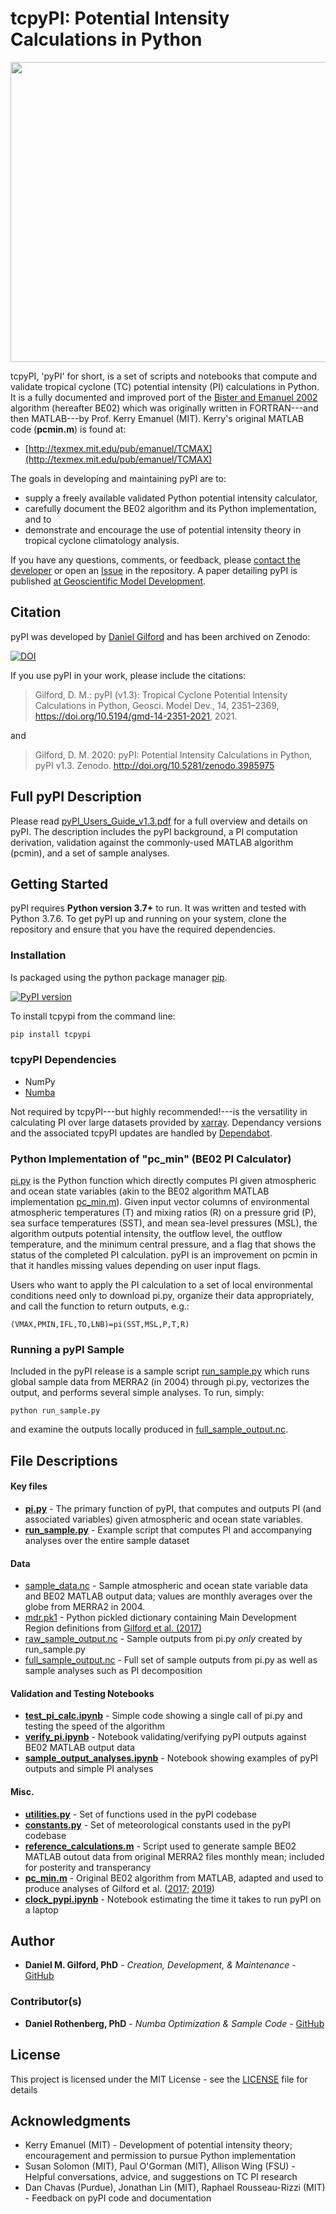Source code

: # tcpyPI: Potential Intensity Calculations in Python
<p align="center">
<img src="./figures/readme_image.png" alt="" width="720" height="480">
</p>

tcpyPI, 'pyPI' for short, is a set of scripts and notebooks that compute and validate tropical cyclone (TC) potential intensity (PI) calculations in Python.
It is a fully documented and improved port of the [Bister and Emanuel 2002](https://agupubs.onlinelibrary.wiley.com/doi/full/10.1029/2001JD000776) algorithm (hereafter BE02) which was originally written in FORTRAN---and then MATLAB---by Prof. Kerry Emanuel (MIT).
Kerry's original MATLAB code (**pcmin.m**) is found at:

* [http://texmex.mit.edu/pub/emanuel/TCMAX](http://texmex.mit.edu/pub/emanuel/TCMAX)

The goals in developing and maintaining pyPI are to:
* supply a freely available validated Python potential intensity calculator,
* carefully document the BE02 algorithm and its Python implementation, and to
* demonstrate and encourage the use of potential intensity theory in tropical cyclone climatology analysis.

If you have any questions, comments, or feedback, please [contact the developer](mailto:daniel.gilford@rutgers.edu) or open an [Issue](https://github.com/dgilford/pyPI/issues) in the repository. A paper detailing pyPI is published [at Geoscientific Model Development](https://gmd.copernicus.org/articles/14/2351/2021/gmd-14-2351-2021.pdf).

## Citation
pyPI was developed by [Daniel Gilford](https://github.com/dgilford) and has been archived on Zenodo:

[![DOI](https://zenodo.org/badge/247725622.svg)](https://zenodo.org/badge/latestdoi/247725622)

If you use pyPI in your work, please include the citations:

> Gilford, D. M.: pyPI (v1.3): Tropical Cyclone Potential Intensity Calculations in Python, Geosci. Model Dev., 14, 2351–2369, https://doi.org/10.5194/gmd-14-2351-2021, 2021.

and

> Gilford, D. M. 2020: pyPI: Potential Intensity Calculations in Python, pyPI v1.3. Zenodo. http://doi.org/10.5281/zenodo.3985975


## Full pyPI Description

Please read [pyPI_Users_Guide_v1.3.pdf](pyPI_Users_Guide_v1.3.pdf) for a full overview and details on pyPI.
The description includes the pyPI background, a PI computation derivation, validation against the commonly-used MATLAB algorithm (pcmin), and a set of sample analyses.

## Getting Started

pyPI requires **Python version 3.7+** to run. It was written and tested with Python 3.7.6.
To get pyPI up and running on your system, clone the repository and ensure that you have the required dependencies.

### Installation

Is packaged using the python package manager [pip](https://pip.pypa.io/en/stable/).

[![PyPI version](https://badge.fury.io/py/tcpypi.svg)](https://badge.fury.io/py/tcpypi)

To install tcpypi from the command line:

```bash
pip install tcpypi
```

### tcpyPI Dependencies

* NumPy
* [Numba](http://numba.pydata.org/)

Not required by tcpyPI---but highly recommended!---is the versatility in calculating PI over large datasets provided by [xarray](http://xarray.pydata.org/en/stable/).
Dependancy versions and the associated tcpyPI updates are handled by [Dependabot](https://dependabot.com/).

### Python Implementation of "pc_min" (BE02 PI Calculator)

[pi.py](pi.py) is the Python function which directly computes PI given atmospheric and ocean state variables (akin to the BE02 algorithm MATLAB implementation [pc_min.m](pc_min.m)). Given input vector columns of environmental atmospheric temperatures (T) and mixing ratios (R) on a pressure grid (P), sea surface temperatures (SST), and mean sea-level pressures (MSL), the algorithm outputs potential intensity, the outflow level, the outflow temperature, and the minimum central pressure, and a flag that shows the status of the completed PI calculation. pyPI is an improvement on pcmin in that it handles missing values depending on user input flags.

Users who want to apply the PI calculation to a set of local environmental conditions need only to download pi.py, organize their data appropriately, and call the function to return outputs, e.g.:
```
(VMAX,PMIN,IFL,TO,LNB)=pi(SST,MSL,P,T,R)
```

### Running a pyPI Sample

Included in the pyPI release is a sample script [run_sample.py](run_sample.py) which runs global sample data from MERRA2 (in 2004) through pi.py, vectorizes the output, and performs several simple analyses. To run, simply:
```
python run_sample.py
```
and examine the outputs locally produced in [full_sample_output.nc](./data/full_sample_output.nc).

## File Descriptions

#### Key files
* **[pi.py](./tcpyPI/pi.py)** - The primary function of pyPI, that computes and outputs PI (and associated variables) given atmospheric and ocean state variables.
* **[run_sample.py](run_sample.py)** - Example script that computes PI and accompanying analyses over the entire sample dataset

#### Data
* [sample_data.nc](./data/sample_data.nc) - Sample atmospheric and ocean state variable data and BE02 MATLAB output data; values are monthly averages over the globe from MERRA2 in 2004.
* [mdr.pk1](./data/mdr.pk1) - Python pickled dictionary containing Main Development Region definitions from [Gilford et al. (2017)](https://journals.ametsoc.org/doi/abs/10.1175/JCLI-D-16-0827.1)
* [raw_sample_output.nc](./data/raw_sample_output.nc) - Sample outputs from pi.py *only* created by run_sample.py
* [full_sample_output.nc](./data/full_sample_output.nc) - Full set of sample outputs from pi.py as well as sample analyses such as PI decomposition

#### Validation and Testing Notebooks
* **[test_pi_calc.ipynb](./notebooks/test_pi_calc.ipynb)** - Simple code showing a single call of pi.py and testing the speed of the algorithm
* **[verify_pi.ipynb](./notebooks/verify_pi.ipynb)** - Notebook validating/verifying pyPI outputs against BE02 MATLAB output data
* **[sample_output_analyses.ipynb](./notebooks/sample_output_analyses.ipynb)** - Notebook showing examples of pyPI outputs and simple PI analyses

#### Misc.
* **[utilities.py](./tcpyPI/utilities.py)** - Set of functions used in the pyPI codebase
* **[constants.py](./tcpyPI/constants.py)** - Set of meteorological constants used in the pyPI codebase
* **[reference_calculations.m](./matlab_scripts/reference_calculations.m)** - Script used to generate sample BE02 MATLAB outout data from original MERRA2 files monthly mean; included for posterity and transperancy
* **[pc_min.m](./matlab_scripts/pc_min.m)** - Original BE02 algorithm from MATLAB, adapted and used to produce analyses of Gilford et al. ([2017](https://journals.ametsoc.org/doi/abs/10.1175/JCLI-D-16-0827.1); [2019](https://journals.ametsoc.org/doi/10.1175/MWR-D-19-0021.1))
* **[clock_pypi.ipynb](./notebooks/clock_pypi.ipynb)** - Notebook estimating the time it takes to run pyPI on a laptop

## Author

* **Daniel M. Gilford, PhD** - *Creation, Development, & Maintenance* - [GitHub](https://github.com/dgilford)

### Contributor(s)
* **Daniel Rothenberg, PhD** - *Numba Optimization & Sample Code* - [GitHub](https://github.com/darothen)

## License

This project is licensed under the MIT License - see the [LICENSE](LICENSE) file for details

## Acknowledgments

* Kerry Emanuel (MIT) - Development of potential intensity theory; encouragement and permission to pursue Python implementation
* Susan Solomon (MIT), Paul O'Gorman (MIT), Allison Wing (FSU) - Helpful conversations, advice, and suggestions on TC PI research
* Dan Chavas (Purdue), Jonathan Lin (MIT), Raphael Rousseau-Rizzi (MIT) - Feedback on pyPI code and documentation
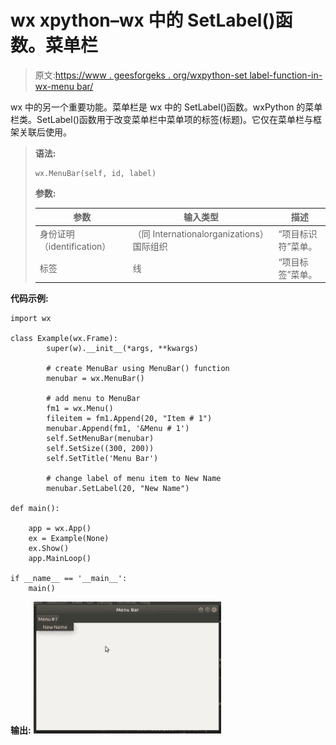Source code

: # wx xpython–wx 中的 SetLabel()函数。菜单栏

> 原文:[https://www . geesforgeks . org/wxpython-set label-function-in-wx-menu bar/](https://www.geeksforgeeks.org/wxpython-setlabel-function-in-wx-menubar/)

wx 中的另一个重要功能。菜单栏是 wx 中的 SetLabel()函数。wxPython 的菜单栏类。SetLabel()函数用于改变菜单栏中菜单项的标签(标题)。它仅在菜单栏与框架关联后使用。

> **语法:**
> 
> ```
> wx.MenuBar(self, id, label)
> 
> ```
> 
> **参数:**
> 
> | 参数 | 输入类型 | 描述 |
> | --- | --- | --- |
> | 身份证明（identification） | （同 Internationalorganizations）国际组织 | “项目标识符”菜单。 |
> | 标签 | 线 | “项目标签”菜单。 |

**代码示例:**

```
import wx

class Example(wx.Frame):
        super(w).__init__(*args, **kwargs)

        # create MenuBar using MenuBar() function
        menubar = wx.MenuBar()

        # add menu to MenuBar
        fm1 = wx.Menu()
        fileitem = fm1.Append(20, "Item # 1")
        menubar.Append(fm1, '&Menu # 1')
        self.SetMenuBar(menubar)
        self.SetSize((300, 200))
        self.SetTitle('Menu Bar')  

        # change label of menu item to New Name
        menubar.SetLabel(20, "New Name")

def main():

    app = wx.App()
    ex = Example(None)
    ex.Show()
    app.MainLoop()

if __name__ == '__main__':
    main()
```

**输出:**
![](img/d86a0858b9c005832337d902ea9a0b11.png)
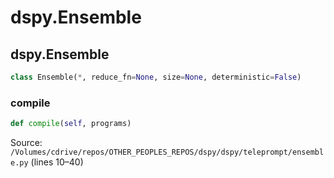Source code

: # dspy.Ensemble

## dspy.Ensemble

```python
class Ensemble(*, reduce_fn=None, size=None, deterministic=False)
```

### compile

```python
def compile(self, programs)
```
Source: `/Volumes/cdrive/repos/OTHER_PEOPLES_REPOS/dspy/dspy/teleprompt/ensemble.py` (lines 10–40)

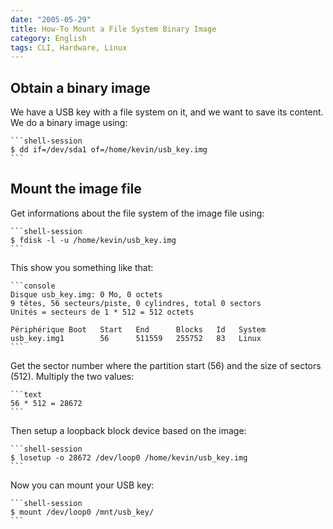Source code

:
 ```yaml
---
date: "2005-05-29"
title: How-To Mount a File System Binary Image
category: English
tags: CLI, Hardware, Linux
---
```


## Obtain a binary image

We have a USB key with a file system on it, and we want to save its content. We do a binary image using:

    ```shell-session
    $ dd if=/dev/sda1 of=/home/kevin/usb_key.img
    ```

## Mount the image file

Get informations about the file system of the image file using:

    ```shell-session
    $ fdisk -l -u /home/kevin/usb_key.img
    ```

This show you something like that:

    ```console
    Disque usb_key.img: 0 Mo, 0 octets
    9 têtes, 56 secteurs/piste, 0 cylindres, total 0 sectors
    Unités = secteurs de 1 * 512 = 512 octets

    Périphérique Boot   Start   End      Blocks   Id   System
    usb_key.img1        56      511559   255752   83   Linux
    ```

Get the sector number where the partition start (56) and the size of sectors (512). Multiply the two values:

    ```text
    56 * 512 = 28672
    ```

Then setup a loopback block device based on the image:

    ```shell-session
    $ losetup -o 28672 /dev/loop0 /home/kevin/usb_key.img
    ```

Now you can mount your USB key:

    ```shell-session
    $ mount /dev/loop0 /mnt/usb_key/
    ```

> Directions
Starting at the first line of the records and stopping after the line with "tcpyPI, 'pyPI' for", copy each line exactly; pictures stay out.

> Reply
Source code

: # tcpyPI: Potential Intensity Calculations in Python
<p align="center">
<img src="./figures/readme_image.png" alt="" width="720" height="480">
</p>

tcpyPI, 'pyPI' for short, is a set of scripts and notebooks that compute and validate tropical cyclone (TC) potential intensity (PI) calculations in Python.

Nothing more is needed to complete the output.